▽

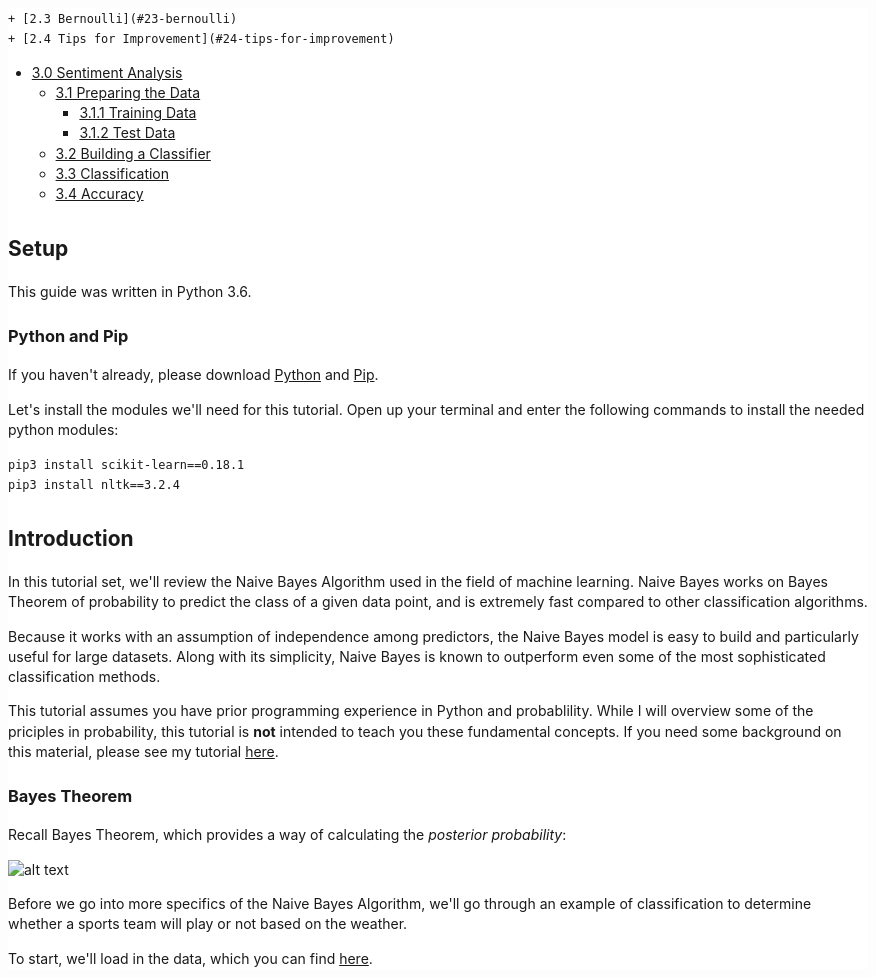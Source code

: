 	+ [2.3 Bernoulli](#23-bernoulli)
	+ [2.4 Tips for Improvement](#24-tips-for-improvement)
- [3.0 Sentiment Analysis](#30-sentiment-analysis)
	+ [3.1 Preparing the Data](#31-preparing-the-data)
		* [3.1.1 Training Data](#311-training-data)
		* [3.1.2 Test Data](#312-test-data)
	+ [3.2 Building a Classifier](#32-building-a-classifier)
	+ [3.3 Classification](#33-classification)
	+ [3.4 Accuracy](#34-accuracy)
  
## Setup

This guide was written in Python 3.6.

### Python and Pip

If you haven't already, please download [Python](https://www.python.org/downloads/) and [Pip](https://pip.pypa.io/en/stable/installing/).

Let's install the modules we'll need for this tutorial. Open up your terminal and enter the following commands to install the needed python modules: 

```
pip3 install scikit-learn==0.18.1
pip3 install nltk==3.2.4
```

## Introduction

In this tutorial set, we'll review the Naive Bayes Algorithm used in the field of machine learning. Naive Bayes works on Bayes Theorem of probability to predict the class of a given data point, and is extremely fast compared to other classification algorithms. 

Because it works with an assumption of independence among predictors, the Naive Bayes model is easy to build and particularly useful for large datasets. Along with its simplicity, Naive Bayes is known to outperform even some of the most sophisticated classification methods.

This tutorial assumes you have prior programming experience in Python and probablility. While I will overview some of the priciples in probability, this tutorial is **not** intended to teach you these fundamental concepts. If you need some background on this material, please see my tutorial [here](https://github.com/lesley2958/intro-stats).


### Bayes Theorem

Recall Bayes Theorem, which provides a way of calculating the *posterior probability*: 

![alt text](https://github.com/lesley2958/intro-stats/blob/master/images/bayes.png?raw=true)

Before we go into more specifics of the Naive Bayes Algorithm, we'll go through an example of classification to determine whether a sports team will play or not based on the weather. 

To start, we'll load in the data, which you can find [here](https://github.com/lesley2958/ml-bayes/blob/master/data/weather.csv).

△

◆ **Brief**
Within the entries above, find each line where "stats" appears; copy every one.

◆ **Your solution**
This tutorial assumes you have prior programming experience in Python and probablility. While I will overview some of the priciples in probability, this tutorial is **not** intended to teach you these fundamental concepts. If you need some background on this material, please see my tutorial [here](https://github.com/lesley2958/intro-stats).
![alt text](https://github.com/lesley2958/intro-stats/blob/master/images/bayes.png?raw=true)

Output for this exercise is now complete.